▶ **Supplied data**:
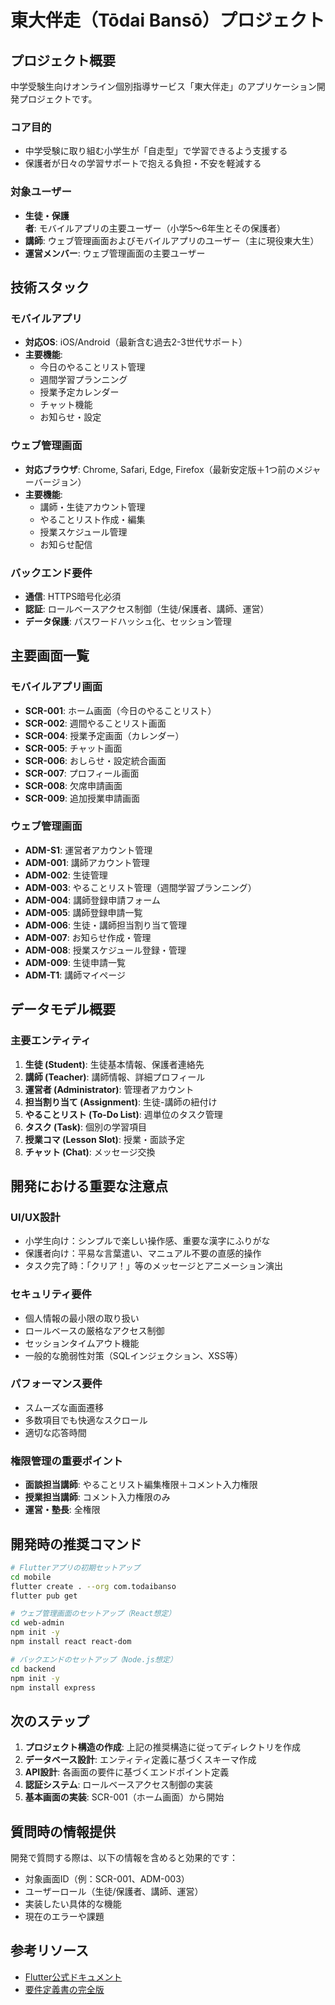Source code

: # 東大伴走（Tōdai Bansō）プロジェクト

## プロジェクト概要

中学受験生向けオンライン個別指導サービス「東大伴走」のアプリケーション開発プロジェクトです。

### コア目的
- 中学受験に取り組む小学生が「自走型」で学習できるよう支援する
- 保護者が日々の学習サポートで抱える負担・不安を軽減する

### 対象ユーザー
- **生徒・保護者**: モバイルアプリの主要ユーザー（小学5〜6年生とその保護者）
- **講師**: ウェブ管理画面およびモバイルアプリのユーザー（主に現役東大生）
- **運営メンバー**: ウェブ管理画面の主要ユーザー

## 技術スタック

### モバイルアプリ
- **対応OS**: iOS/Android（最新含む過去2-3世代サポート）
- **主要機能**:
  - 今日のやることリスト管理
  - 週間学習プランニング
  - 授業予定カレンダー
  - チャット機能
  - お知らせ・設定

### ウェブ管理画面
- **対応ブラウザ**: Chrome, Safari, Edge, Firefox（最新安定版＋1つ前のメジャーバージョン）
- **主要機能**:
  - 講師・生徒アカウント管理
  - やることリスト作成・編集
  - 授業スケジュール管理
  - お知らせ配信

### バックエンド要件
- **通信**: HTTPS暗号化必須
- **認証**: ロールベースアクセス制御（生徒/保護者、講師、運営）
- **データ保護**: パスワードハッシュ化、セッション管理


## 主要画面一覧

### モバイルアプリ画面
- **SCR-001**: ホーム画面（今日のやることリスト）
- **SCR-002**: 週間やることリスト画面
- **SCR-004**: 授業予定画面（カレンダー）
- **SCR-005**: チャット画面
- **SCR-006**: おしらせ・設定統合画面
- **SCR-007**: プロフィール画面
- **SCR-008**: 欠席申請画面
- **SCR-009**: 追加授業申請画面

### ウェブ管理画面
- **ADM-S1**: 運営者アカウント管理
- **ADM-001**: 講師アカウント管理
- **ADM-002**: 生徒管理
- **ADM-003**: やることリスト管理（週間学習プランニング）
- **ADM-004**: 講師登録申請フォーム
- **ADM-005**: 講師登録申請一覧
- **ADM-006**: 生徒・講師担当割り当て管理
- **ADM-007**: お知らせ作成・管理
- **ADM-008**: 授業スケジュール登録・管理
- **ADM-009**: 生徒申請一覧
- **ADM-T1**: 講師マイページ

## データモデル概要

### 主要エンティティ
1. **生徒 (Student)**: 生徒基本情報、保護者連絡先
2. **講師 (Teacher)**: 講師情報、詳細プロフィール
3. **運営者 (Administrator)**: 管理者アカウント
4. **担当割り当て (Assignment)**: 生徒-講師の紐付け
5. **やることリスト (To-Do List)**: 週単位のタスク管理
6. **タスク (Task)**: 個別の学習項目
7. **授業コマ (Lesson Slot)**: 授業・面談予定
8. **チャット (Chat)**: メッセージ交換

## 開発における重要な注意点

### UI/UX設計
- 小学生向け：シンプルで楽しい操作感、重要な漢字にふりがな
- 保護者向け：平易な言葉遣い、マニュアル不要の直感的操作
- タスク完了時：「クリア！」等のメッセージとアニメーション演出

### セキュリティ要件
- 個人情報の最小限の取り扱い
- ロールベースの厳格なアクセス制御
- セッションタイムアウト機能
- 一般的な脆弱性対策（SQLインジェクション、XSS等）

### パフォーマンス要件
- スムーズな画面遷移
- 多数項目でも快適なスクロール
- 適切な応答時間

### 権限管理の重要ポイント
- **面談担当講師**: やることリスト編集権限＋コメント入力権限
- **授業担当講師**: コメント入力権限のみ
- **運営・塾長**: 全権限

## 開発時の推奨コマンド

```bash
# Flutterアプリの初期セットアップ
cd mobile
flutter create . --org com.todaibanso
flutter pub get

# ウェブ管理画面のセットアップ（React想定）
cd web-admin
npm init -y
npm install react react-dom

# バックエンドのセットアップ（Node.js想定）
cd backend
npm init -y
npm install express
```

## 次のステップ

1. **プロジェクト構造の作成**: 上記の推奨構造に従ってディレクトリを作成
2. **データベース設計**: エンティティ定義に基づくスキーマ作成
3. **API設計**: 各画面の要件に基づくエンドポイント定義
4. **認証システム**: ロールベースアクセス制御の実装
5. **基本画面の実装**: SCR-001（ホーム画面）から開始

## 質問時の情報提供

開発で質問する際は、以下の情報を含めると効果的です：
- 対象画面ID（例：SCR-001、ADM-003）
- ユーザーロール（生徒/保護者、講師、運営）
- 実装したい具体的な機能
- 現在のエラーや課題

## 参考リソース

- [Flutter公式ドキュメント](https://flutter.dev/docs)
- [要件定義書の完全版](./docs/requirements.md)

▶ **Instructions to follow**:
Your task is to copy each line of the listing that holds the word "東大伴走".

▶ **Response to the task**:
: # 東大伴走（Tōdai Bansō）プロジェクト
中学受験生向けオンライン個別指導サービス「東大伴走」のアプリケーション開発プロジェクトです。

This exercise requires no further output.